Starting on August 23, the US will suspend the issuance of non-immigrant visas in Russia, and the terms for issuing immigrant visas will be changed. Russia considers Washington's actions to be another step aimed at worsening relations with Russia. Valdai Club expert Pavel Zolotaryov believes that this is far from the end. "It is difficult to predict when we will reach the lowest point and improvements would begin. For now, we need to consider this as a process that has not yet ended," he said in an interview with valdaiclub.com.
The reasoning behind the suspension of the issuance of non-immigrant visas in Russia was measures previously taken by Moscow to reduce the number of American diplomats in Russia. The statement of the US embassy states that "as long as the number of staff of the US diplomatic mission in the Russian Federation remains limited, our activities will be carried out to a limited extent." According to Russian Foreign Minister Sergey Lavrov, this decision was made with the aim of provoking discontent with the actions of the Russian leadership among Russian citizens.
"The decision is doubtless partially in retaliation for the Russia decision to cut U.S. staff by 755 to 455 personnel. But it is also a practical decision," Robert Legvold, Professor Emeritus at the Department of Political Science of Columbia University and Director of the Euro-Atlantic Security Initiative, noted in a written commentary for valdaiclub.com.
Since the process of issuing US visas for Russian citizens is more labor-intensive than a similar process in the US, the reduction of American personnel in Russia puts “unusual pressure on the Embassy and consulates," Legvold said. "I am sure if and when the staffing numbers are restored, the U.S. consulates—if they remain open—will immediately begin issuing visas," Legvold said.
At the same time, he noted, if Russia takes mirror measures against American citizens, relations between the two countries may deteriorate. "The visa issue need not constrain the ability of the two countries to maintain diplomatic contacts," Legvold added.
Speaking about the possible reaction of Russia to US actions, Pavel Zolotaryov, Deputy Director of the Institute for US and Canadian Studies at the Russian Academy of Sciences, noted that Russia's reaction would most likely be restrained.
"We are interested in improving relations with America. From the very beginning, we tried to maintain a restrained position, expected that the new administration would be able to handle the situation and ride it out," Zolotaryov said.
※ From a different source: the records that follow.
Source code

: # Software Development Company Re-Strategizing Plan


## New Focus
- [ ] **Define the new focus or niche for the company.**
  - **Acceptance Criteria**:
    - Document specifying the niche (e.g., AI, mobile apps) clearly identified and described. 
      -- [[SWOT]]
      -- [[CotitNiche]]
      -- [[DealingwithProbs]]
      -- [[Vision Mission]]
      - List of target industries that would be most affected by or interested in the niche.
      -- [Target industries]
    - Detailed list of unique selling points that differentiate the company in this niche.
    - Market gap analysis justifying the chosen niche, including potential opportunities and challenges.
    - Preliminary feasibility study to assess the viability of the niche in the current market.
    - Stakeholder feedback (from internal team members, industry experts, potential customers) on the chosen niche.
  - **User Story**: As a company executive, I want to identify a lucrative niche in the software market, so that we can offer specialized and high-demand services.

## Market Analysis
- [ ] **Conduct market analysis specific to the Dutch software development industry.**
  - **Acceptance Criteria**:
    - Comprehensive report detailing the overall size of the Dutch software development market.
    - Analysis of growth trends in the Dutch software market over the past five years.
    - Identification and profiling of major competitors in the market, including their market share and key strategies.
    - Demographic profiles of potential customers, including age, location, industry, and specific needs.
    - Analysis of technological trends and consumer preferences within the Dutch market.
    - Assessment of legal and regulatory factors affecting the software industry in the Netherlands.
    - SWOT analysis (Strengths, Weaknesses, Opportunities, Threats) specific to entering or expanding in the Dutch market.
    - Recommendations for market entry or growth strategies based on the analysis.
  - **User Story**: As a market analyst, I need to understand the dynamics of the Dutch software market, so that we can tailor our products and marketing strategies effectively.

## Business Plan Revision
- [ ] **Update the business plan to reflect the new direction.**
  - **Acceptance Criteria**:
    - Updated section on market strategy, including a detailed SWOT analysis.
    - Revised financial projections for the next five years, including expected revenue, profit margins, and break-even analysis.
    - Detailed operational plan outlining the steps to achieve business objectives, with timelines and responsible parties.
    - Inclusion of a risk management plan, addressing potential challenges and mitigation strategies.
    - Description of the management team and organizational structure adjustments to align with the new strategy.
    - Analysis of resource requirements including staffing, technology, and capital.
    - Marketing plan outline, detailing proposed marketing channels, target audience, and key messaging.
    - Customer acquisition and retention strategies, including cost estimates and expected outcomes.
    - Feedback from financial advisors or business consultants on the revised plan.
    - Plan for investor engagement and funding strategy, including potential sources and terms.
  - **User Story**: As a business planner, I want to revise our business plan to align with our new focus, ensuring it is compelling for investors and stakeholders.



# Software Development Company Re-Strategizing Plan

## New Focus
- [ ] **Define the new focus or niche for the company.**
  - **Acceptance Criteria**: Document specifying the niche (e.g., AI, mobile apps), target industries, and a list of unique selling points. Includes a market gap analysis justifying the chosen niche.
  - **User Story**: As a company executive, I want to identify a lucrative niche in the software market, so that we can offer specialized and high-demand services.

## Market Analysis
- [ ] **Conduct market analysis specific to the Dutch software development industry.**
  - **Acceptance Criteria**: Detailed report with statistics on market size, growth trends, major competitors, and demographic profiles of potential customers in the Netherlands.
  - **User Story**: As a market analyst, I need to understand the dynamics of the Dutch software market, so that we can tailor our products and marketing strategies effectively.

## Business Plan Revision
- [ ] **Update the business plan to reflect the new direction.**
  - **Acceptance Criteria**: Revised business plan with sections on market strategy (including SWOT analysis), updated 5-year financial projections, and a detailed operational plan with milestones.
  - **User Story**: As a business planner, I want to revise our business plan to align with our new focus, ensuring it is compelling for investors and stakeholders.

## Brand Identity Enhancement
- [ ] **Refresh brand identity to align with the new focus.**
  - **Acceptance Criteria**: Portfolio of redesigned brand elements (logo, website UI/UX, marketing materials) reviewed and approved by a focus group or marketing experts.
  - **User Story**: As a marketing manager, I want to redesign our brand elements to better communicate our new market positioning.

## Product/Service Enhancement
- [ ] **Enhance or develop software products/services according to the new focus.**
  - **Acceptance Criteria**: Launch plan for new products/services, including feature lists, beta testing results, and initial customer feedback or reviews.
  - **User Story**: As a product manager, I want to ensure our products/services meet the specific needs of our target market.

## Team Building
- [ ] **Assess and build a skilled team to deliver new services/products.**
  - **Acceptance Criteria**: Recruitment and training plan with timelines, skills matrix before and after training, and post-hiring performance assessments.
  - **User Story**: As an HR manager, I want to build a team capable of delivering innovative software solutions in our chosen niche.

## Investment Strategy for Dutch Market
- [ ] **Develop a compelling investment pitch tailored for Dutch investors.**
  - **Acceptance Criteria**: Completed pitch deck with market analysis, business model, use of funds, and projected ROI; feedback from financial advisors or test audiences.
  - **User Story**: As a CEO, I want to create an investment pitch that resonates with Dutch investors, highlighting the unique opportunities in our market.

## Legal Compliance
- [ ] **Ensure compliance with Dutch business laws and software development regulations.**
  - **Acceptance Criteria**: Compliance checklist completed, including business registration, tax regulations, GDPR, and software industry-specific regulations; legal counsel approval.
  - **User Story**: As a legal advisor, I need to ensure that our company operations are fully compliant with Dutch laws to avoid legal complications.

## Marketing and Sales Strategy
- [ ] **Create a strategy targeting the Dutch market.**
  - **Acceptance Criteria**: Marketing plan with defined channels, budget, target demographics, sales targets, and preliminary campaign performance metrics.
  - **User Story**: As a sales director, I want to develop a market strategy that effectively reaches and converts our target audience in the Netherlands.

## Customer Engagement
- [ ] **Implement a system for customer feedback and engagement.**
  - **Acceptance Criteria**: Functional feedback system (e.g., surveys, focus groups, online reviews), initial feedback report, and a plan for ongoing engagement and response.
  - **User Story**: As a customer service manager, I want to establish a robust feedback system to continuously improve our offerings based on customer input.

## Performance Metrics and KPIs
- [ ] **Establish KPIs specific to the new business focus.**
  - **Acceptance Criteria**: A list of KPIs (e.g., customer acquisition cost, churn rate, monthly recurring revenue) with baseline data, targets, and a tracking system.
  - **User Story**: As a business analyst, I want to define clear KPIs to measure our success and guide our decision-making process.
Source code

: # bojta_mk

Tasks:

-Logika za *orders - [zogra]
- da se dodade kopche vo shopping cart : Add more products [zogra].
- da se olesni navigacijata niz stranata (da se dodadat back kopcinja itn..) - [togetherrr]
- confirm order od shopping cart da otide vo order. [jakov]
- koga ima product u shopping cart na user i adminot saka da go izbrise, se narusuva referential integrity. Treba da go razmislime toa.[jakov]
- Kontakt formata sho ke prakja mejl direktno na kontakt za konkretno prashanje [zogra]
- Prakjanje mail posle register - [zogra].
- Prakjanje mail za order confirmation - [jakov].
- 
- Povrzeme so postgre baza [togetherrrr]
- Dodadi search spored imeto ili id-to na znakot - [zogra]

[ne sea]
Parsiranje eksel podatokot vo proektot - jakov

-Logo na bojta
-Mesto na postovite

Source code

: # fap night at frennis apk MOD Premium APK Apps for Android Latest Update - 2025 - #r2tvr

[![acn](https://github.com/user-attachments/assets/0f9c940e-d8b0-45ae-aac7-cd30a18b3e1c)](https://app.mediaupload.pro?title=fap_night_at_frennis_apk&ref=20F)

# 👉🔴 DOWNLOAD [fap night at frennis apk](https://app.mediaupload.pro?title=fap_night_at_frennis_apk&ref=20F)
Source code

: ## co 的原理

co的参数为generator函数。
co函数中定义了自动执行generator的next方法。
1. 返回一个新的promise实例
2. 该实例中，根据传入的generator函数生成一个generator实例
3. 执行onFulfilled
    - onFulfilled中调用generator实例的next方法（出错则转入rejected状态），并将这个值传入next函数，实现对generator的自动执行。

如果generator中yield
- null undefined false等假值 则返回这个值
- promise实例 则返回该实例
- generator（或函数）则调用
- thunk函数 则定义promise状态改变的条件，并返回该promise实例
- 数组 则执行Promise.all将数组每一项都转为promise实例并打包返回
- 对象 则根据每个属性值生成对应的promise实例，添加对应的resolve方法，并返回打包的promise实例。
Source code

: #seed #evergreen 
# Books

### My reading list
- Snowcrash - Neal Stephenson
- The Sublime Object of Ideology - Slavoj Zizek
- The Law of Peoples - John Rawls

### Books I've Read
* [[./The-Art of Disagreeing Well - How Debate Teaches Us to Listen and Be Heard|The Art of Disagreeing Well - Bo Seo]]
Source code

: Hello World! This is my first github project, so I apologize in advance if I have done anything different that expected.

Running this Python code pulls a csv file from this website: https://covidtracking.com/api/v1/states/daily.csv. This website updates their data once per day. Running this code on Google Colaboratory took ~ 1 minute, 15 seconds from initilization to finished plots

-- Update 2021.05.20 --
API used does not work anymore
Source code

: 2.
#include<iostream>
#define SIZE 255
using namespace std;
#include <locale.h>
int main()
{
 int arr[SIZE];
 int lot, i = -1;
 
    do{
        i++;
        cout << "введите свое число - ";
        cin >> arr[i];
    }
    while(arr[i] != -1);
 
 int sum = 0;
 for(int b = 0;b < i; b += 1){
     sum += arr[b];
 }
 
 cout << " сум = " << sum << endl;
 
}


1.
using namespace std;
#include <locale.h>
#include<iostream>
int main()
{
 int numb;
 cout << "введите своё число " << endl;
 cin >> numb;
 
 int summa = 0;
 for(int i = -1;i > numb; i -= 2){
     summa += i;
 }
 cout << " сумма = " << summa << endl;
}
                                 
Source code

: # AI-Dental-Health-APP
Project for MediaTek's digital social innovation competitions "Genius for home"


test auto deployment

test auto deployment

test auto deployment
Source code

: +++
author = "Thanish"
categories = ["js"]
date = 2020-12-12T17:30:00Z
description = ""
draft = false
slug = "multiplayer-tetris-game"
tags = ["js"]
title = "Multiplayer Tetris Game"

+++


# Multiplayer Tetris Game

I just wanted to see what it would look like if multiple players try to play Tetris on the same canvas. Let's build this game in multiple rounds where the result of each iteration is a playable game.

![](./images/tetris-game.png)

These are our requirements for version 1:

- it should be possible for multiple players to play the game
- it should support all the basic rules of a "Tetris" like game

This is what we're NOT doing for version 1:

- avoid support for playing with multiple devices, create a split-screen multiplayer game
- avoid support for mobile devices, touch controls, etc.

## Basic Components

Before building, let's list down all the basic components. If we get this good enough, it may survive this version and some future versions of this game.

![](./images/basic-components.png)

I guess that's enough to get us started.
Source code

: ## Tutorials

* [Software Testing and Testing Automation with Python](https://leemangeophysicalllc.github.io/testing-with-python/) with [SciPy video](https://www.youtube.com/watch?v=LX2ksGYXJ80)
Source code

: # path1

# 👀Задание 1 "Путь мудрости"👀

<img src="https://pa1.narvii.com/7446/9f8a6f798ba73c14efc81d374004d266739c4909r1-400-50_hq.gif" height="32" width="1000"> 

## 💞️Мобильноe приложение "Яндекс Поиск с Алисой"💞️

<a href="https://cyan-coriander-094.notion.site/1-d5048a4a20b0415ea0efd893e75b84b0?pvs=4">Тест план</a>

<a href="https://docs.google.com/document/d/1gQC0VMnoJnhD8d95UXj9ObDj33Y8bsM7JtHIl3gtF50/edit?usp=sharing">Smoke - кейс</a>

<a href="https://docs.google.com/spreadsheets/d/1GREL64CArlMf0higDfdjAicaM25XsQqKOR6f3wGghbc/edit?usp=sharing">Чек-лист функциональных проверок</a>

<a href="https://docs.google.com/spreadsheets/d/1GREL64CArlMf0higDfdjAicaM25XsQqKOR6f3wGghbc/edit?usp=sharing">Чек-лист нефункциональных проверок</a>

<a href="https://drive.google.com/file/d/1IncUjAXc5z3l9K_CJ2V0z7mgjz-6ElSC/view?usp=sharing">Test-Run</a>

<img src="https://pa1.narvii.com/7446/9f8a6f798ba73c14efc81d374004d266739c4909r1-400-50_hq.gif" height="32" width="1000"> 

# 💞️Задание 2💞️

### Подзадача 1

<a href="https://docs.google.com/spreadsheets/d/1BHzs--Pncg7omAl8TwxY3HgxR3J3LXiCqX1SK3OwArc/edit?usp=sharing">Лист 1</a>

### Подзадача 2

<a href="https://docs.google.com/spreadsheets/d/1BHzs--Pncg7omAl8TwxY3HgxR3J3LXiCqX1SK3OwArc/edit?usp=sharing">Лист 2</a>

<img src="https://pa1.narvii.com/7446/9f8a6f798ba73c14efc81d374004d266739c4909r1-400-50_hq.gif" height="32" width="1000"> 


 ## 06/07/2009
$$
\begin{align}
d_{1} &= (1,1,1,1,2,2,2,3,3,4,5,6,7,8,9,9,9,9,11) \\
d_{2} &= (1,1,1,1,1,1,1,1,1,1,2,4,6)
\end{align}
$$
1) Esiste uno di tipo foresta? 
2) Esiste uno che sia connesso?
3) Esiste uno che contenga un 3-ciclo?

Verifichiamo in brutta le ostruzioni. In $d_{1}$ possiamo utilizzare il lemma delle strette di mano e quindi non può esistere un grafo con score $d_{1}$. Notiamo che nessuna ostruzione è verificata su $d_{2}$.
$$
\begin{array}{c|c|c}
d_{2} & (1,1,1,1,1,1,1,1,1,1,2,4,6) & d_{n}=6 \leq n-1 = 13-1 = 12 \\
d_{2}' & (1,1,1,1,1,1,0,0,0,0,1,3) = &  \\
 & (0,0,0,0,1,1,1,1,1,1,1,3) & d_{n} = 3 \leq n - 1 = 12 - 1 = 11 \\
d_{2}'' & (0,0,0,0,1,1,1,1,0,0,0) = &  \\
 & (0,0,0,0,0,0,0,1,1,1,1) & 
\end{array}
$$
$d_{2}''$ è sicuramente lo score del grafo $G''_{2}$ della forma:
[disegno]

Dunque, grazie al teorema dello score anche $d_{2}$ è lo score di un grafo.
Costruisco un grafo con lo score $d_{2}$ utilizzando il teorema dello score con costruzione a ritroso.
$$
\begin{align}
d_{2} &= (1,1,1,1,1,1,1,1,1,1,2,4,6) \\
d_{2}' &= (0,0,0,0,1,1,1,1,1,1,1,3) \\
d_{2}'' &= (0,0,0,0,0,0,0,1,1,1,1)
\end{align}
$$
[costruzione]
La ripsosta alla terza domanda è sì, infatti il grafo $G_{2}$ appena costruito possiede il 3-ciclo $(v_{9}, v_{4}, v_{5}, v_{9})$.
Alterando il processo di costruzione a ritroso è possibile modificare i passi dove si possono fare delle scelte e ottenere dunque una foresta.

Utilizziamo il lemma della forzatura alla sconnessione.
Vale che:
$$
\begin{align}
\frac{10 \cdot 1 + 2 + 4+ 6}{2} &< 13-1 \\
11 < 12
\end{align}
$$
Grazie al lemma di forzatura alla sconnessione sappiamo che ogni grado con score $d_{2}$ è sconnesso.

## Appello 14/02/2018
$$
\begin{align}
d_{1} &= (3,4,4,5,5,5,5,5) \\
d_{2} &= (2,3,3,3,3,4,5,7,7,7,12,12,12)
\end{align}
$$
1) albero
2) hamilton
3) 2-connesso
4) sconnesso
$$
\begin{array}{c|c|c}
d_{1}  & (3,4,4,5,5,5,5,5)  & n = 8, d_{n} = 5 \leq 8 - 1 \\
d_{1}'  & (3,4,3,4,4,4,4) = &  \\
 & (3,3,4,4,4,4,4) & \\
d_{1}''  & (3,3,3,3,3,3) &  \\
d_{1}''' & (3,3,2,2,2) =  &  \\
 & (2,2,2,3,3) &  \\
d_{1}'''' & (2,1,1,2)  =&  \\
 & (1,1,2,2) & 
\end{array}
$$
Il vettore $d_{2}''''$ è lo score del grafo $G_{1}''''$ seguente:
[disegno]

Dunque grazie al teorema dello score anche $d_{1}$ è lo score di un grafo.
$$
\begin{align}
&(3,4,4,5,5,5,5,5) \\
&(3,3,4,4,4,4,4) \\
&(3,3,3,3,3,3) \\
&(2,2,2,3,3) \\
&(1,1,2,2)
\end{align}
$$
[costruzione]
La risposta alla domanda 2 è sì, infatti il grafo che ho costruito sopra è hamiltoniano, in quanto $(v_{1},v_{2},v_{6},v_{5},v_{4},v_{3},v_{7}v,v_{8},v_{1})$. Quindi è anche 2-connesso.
Although these hopes did not materialize, it should be kept in mind that the intentions to improve relations with Russia with President Trump remain. "One must have patience," Zolotaryov said.
In his opinion, in the future, when the two countries "reach the lowest point," Russia and the United States will inevitably improve relations. However, it is difficult to predict when this will happen. "This is difficult to predict, due to the fact that it largely depends on the internal political situation in the United States," Zolotaryov said. "We are witnessing an interesting stage when US domestic policy has a significant impact on its foreign policy."